The excision of the coronary ostia and resection of aortic
sinuses up to a remnant of 2 to 3 mm, as well as extensive
external dissection and mobilization of the aortic root, were then
performed. Prosthesis diameters were calculated from the
diameter of the left ventricular outflow tract and the
height of the aortic cusps. Ideal valve coaptation was considered to
occur when 30% to 50% of the cusp area was involved.

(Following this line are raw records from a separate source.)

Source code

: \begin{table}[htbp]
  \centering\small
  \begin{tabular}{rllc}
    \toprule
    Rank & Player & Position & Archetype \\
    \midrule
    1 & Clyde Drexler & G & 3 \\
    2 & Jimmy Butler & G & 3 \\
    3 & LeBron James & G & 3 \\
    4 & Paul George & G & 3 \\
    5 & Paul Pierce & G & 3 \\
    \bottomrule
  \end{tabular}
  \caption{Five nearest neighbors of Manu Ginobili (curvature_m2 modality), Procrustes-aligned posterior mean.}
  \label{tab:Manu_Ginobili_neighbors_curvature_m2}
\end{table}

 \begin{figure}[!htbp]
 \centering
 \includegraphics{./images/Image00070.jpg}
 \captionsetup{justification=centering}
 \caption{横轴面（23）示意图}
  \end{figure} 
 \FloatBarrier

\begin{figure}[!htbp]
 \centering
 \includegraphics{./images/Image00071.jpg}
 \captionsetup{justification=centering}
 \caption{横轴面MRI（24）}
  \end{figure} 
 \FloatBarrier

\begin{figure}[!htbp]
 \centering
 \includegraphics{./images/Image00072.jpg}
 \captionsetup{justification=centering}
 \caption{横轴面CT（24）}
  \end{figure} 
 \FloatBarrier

The mean
diameter of prostheses was 27±1.2 mm (24 mm, n=5; 26
mm, n=31; and 28 mm, n=39).
Proximal anastomosis was performed with 14 to 18 threads of 3-0 coated polyester fiber (Ethibond, Ethicon Inc) used as horizontal mattress sutures placed through the annulus underneath the valve. The aortic cuff, including the commissures, was then reimplanted into the Dacron prosthesis with three 4-0 polypropylene sutures (Prolene, Ethicon Inc) using the running technique. Utmost care was taken to achieve correct cusp geometry, sufficient height of commissural resuspension within the prosthesis, and adequate coaptation area. Anastomoses of the coronary ostia with the button technique completed the aortic root reconstruction. In cases with more extensive ascending aortic or arch replacements, a second prosthesis was used.
Follow-Up
Routine intraoperative control of aortic valve function was
determined with transesophageal
echocardiography. All patients received either
acetylsalicylic acid or warfarin for 2 months
postoperatively. Antiplatelet therapy was continued in all 8
patients who had concomitant coronary artery bypass surgery. No
patient required continuation of warfarin therapy for atrial
fibrillation. Follow-up was performed clinically with
transthoracic color Doppler
echocardiography after 3, 6, and 12 months, and at
yearly intervals thereafter. Valve morphology and systolic and
diastolic function were assessed in accordance with
published criteria.10 11 Aortic
regurgitation was assessed semiquantitatively as
follows: 0, none; I, minimal; II, mild; III, moderate; and IV, severe.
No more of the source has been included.